§ **BRIEF**
Reproduce each line from the first in the data through the line that contains "## Back end Installation" exactly; give nothing else.

*** GIVEN RECORDS Section Begins ***

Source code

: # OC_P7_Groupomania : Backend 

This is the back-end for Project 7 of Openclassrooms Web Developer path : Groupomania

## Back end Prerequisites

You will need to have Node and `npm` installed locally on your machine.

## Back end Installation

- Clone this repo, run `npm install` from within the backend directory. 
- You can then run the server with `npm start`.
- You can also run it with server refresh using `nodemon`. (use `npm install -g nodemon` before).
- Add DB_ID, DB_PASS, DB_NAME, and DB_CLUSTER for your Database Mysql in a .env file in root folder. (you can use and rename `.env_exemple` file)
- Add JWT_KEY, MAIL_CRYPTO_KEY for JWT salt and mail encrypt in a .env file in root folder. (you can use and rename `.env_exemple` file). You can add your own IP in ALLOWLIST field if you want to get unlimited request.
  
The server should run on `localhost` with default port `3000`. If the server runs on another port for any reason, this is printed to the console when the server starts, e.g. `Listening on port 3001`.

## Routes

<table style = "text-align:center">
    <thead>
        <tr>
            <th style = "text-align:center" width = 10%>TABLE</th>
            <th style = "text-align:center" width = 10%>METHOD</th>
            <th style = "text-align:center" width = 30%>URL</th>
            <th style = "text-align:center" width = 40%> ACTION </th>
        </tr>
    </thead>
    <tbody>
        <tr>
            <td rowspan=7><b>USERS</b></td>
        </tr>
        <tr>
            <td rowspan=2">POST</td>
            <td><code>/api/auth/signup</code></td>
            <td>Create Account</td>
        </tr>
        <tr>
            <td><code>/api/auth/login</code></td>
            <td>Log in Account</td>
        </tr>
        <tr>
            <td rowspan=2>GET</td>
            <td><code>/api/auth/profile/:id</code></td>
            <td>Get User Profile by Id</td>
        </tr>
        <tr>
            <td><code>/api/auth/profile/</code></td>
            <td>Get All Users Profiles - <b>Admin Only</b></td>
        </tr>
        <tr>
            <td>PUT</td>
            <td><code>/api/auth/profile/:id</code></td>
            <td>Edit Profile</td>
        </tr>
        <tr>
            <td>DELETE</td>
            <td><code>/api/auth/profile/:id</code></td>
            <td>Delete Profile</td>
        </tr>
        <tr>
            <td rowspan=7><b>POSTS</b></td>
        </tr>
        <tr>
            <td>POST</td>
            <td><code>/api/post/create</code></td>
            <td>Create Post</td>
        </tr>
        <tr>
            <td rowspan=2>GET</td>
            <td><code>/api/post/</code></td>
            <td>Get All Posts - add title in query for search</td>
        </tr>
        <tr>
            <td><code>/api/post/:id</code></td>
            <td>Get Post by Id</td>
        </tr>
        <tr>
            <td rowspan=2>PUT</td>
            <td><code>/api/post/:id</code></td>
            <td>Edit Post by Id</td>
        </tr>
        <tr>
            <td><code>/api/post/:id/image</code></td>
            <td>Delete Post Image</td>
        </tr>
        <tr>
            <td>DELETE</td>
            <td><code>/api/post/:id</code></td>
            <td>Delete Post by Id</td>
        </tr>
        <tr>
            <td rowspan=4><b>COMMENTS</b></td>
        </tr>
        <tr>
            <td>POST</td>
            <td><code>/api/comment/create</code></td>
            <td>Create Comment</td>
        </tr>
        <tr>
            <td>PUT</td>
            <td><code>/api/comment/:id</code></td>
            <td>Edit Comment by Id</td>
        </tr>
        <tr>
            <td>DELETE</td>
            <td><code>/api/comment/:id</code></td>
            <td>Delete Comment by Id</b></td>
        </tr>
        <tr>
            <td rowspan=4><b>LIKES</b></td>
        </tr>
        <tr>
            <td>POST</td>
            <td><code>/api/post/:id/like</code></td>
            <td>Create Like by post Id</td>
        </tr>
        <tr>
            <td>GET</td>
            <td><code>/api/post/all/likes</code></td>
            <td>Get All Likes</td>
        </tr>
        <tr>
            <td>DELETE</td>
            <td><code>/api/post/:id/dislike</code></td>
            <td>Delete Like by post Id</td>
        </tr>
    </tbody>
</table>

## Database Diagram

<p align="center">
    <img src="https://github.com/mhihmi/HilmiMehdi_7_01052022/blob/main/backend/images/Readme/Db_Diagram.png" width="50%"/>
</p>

*** GIVEN RECORDS Section Ends ***

§ **TASK RESPONSE**
Source code

: # OC_P7_Groupomania : Backend 

This is the back-end for Project 7 of Openclassrooms Web Developer path : Groupomania

## Back end Prerequisites

You will need to have Node and `npm` installed locally on your machine.

## Back end Installation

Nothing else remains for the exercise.